#### [WHAT TO DO]
Restate, word for word and with no pictures, the stretch of lines in the data below that begins at the line with "traffico/larghezza di banda." and ends at the line with "mobile phone simulator.", inclusive.
+--
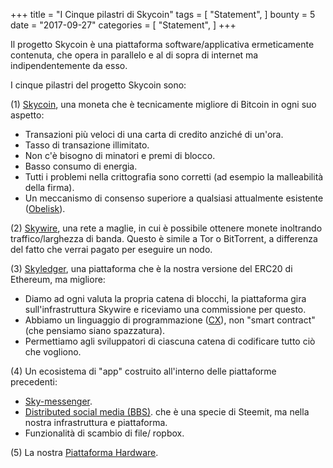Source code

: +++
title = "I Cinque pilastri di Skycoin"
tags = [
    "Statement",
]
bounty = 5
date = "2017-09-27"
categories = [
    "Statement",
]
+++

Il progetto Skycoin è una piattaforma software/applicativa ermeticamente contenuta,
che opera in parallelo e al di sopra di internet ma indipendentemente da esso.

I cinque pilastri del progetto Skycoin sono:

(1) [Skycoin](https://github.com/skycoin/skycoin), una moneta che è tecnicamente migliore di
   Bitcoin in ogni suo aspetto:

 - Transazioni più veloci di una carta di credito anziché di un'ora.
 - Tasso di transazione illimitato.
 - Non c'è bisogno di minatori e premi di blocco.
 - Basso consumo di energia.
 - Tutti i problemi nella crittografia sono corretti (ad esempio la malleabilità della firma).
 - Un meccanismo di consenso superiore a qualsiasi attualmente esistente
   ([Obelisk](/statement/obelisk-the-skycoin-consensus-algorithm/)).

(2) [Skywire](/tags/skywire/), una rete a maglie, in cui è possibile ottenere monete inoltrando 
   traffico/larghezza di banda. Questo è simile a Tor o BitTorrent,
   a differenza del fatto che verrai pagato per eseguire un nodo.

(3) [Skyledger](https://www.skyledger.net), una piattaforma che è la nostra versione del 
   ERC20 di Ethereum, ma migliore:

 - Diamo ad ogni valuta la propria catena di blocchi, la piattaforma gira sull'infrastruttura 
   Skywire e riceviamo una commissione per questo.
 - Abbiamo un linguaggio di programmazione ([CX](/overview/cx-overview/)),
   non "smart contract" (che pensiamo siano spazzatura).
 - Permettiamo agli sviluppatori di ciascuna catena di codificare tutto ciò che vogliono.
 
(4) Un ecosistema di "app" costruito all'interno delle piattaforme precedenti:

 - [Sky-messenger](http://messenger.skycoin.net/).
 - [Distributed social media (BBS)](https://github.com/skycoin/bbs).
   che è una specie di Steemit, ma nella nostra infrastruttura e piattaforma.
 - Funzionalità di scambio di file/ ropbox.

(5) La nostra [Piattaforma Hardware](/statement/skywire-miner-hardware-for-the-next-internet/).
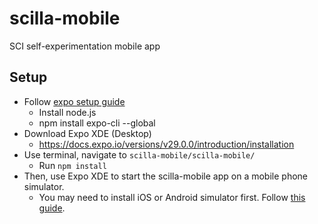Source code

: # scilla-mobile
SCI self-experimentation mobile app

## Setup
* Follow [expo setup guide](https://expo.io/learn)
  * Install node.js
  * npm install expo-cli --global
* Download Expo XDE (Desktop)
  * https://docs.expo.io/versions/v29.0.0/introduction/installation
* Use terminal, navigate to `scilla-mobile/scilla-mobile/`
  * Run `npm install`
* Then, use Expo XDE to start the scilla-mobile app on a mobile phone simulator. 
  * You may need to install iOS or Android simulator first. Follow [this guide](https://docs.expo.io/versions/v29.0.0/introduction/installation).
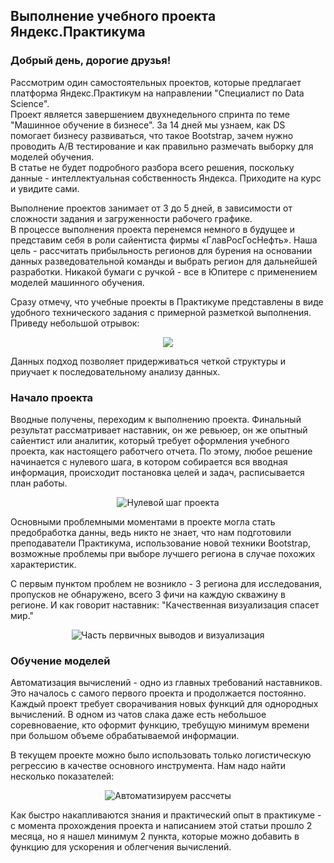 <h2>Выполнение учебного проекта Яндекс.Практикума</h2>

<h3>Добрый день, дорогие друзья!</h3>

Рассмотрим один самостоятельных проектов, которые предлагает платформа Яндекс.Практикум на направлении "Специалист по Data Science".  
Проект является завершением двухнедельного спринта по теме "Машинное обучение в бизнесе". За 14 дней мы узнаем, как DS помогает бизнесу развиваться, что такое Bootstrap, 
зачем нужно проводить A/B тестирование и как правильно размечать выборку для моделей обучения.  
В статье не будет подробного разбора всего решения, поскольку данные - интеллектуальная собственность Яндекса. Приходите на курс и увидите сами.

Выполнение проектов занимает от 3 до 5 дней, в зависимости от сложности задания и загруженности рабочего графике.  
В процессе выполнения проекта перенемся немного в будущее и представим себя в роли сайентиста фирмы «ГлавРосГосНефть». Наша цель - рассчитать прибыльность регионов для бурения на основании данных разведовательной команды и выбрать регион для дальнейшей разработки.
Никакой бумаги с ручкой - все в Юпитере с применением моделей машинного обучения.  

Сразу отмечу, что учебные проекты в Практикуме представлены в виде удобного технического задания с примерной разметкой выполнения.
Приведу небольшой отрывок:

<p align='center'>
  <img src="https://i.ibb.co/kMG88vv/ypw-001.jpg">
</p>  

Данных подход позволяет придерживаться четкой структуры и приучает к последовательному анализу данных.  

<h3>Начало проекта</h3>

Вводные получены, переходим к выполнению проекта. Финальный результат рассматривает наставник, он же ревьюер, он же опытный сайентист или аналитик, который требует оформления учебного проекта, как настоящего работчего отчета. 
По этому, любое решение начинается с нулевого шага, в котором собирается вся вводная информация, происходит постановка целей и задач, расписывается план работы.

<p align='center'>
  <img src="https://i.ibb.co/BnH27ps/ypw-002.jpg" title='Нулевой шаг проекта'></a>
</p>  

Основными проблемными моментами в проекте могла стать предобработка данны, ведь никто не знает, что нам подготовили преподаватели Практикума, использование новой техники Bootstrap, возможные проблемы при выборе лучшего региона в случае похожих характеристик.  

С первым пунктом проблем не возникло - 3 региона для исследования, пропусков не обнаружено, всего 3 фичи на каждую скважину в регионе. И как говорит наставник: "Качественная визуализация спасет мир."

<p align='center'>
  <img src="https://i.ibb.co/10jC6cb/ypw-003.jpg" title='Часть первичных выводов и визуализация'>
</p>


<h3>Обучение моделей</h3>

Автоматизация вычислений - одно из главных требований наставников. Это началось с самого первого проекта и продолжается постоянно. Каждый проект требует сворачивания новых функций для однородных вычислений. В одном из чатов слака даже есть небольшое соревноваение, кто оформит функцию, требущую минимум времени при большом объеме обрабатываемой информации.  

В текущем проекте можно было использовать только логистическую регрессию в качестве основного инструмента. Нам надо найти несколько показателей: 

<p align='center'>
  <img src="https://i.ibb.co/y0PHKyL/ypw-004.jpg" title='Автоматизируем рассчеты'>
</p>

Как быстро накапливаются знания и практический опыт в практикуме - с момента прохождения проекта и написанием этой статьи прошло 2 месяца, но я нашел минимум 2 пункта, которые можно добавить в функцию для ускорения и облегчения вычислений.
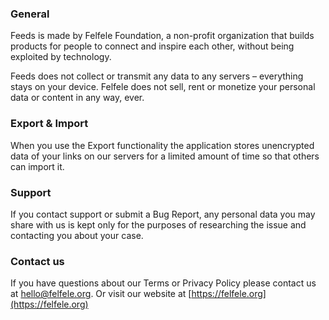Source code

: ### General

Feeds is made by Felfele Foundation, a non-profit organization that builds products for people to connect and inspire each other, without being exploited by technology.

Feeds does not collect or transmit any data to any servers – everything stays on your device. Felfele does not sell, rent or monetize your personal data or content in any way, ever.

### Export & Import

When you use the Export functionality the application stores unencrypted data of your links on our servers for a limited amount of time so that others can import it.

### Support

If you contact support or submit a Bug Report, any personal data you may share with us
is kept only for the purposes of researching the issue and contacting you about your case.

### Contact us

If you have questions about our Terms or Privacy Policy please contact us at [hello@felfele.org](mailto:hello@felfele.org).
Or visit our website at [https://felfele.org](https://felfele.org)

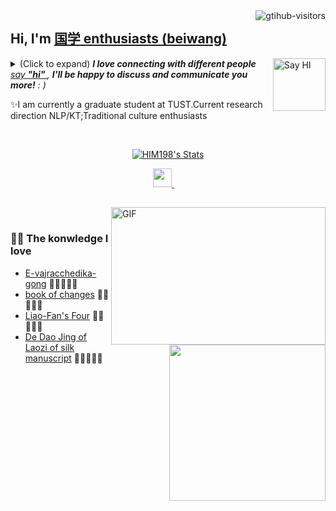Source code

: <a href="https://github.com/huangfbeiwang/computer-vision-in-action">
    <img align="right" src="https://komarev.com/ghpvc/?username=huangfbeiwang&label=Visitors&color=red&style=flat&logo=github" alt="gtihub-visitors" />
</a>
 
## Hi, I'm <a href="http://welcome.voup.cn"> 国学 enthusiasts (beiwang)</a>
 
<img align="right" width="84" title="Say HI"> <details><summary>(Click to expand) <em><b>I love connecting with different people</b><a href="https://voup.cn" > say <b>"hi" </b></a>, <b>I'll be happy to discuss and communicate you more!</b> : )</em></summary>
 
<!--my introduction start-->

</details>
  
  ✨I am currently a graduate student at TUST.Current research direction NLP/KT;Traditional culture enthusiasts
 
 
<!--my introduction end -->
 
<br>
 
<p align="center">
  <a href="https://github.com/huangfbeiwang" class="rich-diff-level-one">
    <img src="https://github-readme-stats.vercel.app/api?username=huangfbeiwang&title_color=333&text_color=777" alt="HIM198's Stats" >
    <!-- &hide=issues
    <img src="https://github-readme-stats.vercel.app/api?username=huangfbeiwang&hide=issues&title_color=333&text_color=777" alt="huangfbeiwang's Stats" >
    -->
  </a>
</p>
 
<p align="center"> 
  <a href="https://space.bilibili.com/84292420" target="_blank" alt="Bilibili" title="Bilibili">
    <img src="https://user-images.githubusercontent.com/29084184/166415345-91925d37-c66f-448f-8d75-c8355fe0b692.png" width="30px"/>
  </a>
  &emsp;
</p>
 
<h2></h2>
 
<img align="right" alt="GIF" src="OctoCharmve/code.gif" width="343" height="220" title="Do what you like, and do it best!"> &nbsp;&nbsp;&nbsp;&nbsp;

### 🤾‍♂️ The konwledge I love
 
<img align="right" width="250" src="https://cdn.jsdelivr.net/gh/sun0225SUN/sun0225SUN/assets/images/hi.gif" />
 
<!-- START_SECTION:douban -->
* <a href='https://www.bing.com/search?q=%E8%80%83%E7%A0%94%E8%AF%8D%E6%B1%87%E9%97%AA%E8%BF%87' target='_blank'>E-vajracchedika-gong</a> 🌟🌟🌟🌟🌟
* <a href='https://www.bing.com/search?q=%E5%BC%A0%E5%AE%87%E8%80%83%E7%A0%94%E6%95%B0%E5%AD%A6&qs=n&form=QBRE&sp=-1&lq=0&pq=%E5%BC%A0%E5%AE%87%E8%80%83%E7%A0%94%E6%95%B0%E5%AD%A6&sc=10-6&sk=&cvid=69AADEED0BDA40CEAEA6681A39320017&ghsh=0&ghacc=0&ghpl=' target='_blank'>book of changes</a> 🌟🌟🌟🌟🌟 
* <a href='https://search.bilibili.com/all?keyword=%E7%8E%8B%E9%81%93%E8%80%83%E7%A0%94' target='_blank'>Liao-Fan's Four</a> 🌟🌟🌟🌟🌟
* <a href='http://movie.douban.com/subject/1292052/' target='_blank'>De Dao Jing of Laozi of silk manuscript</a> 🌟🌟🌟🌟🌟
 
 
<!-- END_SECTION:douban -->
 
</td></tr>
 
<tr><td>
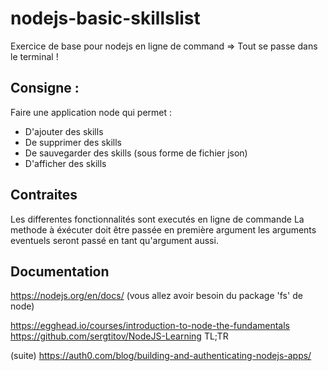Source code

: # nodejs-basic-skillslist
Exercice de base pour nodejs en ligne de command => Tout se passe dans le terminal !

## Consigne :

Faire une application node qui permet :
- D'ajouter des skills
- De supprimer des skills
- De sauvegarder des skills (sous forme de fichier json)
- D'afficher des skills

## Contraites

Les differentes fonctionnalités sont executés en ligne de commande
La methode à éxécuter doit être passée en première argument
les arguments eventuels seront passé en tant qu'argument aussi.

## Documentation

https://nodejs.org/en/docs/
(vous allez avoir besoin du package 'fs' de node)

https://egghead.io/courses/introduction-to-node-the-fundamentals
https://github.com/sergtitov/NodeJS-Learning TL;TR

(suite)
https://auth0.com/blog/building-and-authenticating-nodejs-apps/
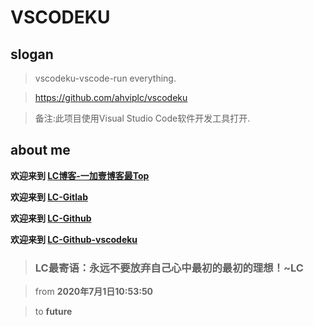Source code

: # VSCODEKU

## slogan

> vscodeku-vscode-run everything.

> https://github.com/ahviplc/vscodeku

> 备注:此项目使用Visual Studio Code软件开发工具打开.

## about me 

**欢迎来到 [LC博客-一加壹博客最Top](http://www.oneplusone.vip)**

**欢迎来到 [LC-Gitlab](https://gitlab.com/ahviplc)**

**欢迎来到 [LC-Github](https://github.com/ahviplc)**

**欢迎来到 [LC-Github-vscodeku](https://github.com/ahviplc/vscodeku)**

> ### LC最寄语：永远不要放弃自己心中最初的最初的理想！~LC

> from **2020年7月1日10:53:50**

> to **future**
+--
#### [TASK OUTPUT]
   traffico/larghezza di banda. Questo è simile a Tor o BitTorrent,
   a differenza del fatto che verrai pagato per eseguire un nodo.

(3) [Skyledger](https://www.skyledger.net), una piattaforma che è la nostra versione del 
   ERC20 di Ethereum, ma migliore:

 - Diamo ad ogni valuta la propria catena di blocchi, la piattaforma gira sull'infrastruttura 
   Skywire e riceviamo una commissione per questo.
 - Abbiamo un linguaggio di programmazione ([CX](/overview/cx-overview/)),
   non "smart contract" (che pensiamo siano spazzatura).
 - Permettiamo agli sviluppatori di ciascuna catena di codificare tutto ciò che vogliono.
 
(4) Un ecosistema di "app" costruito all'interno delle piattaforme precedenti:

 - [Sky-messenger](http://messenger.skycoin.net/).
 - [Distributed social media (BBS)](https://github.com/skycoin/bbs).
   che è una specie di Steemit, ma nella nostra infrastruttura e piattaforma.
 - Funzionalità di scambio di file/ ropbox.

(5) La nostra [Piattaforma Hardware](/statement/skywire-miner-hardware-for-the-next-internet/).
Source code

: # scilla-mobile
SCI self-experimentation mobile app

## Setup
* Follow [expo setup guide](https://expo.io/learn)
  * Install node.js
  * npm install expo-cli --global
* Download Expo XDE (Desktop)
  * https://docs.expo.io/versions/v29.0.0/introduction/installation
* Use terminal, navigate to `scilla-mobile/scilla-mobile/`
  * Run `npm install`
* Then, use Expo XDE to start the scilla-mobile app on a mobile phone simulator. 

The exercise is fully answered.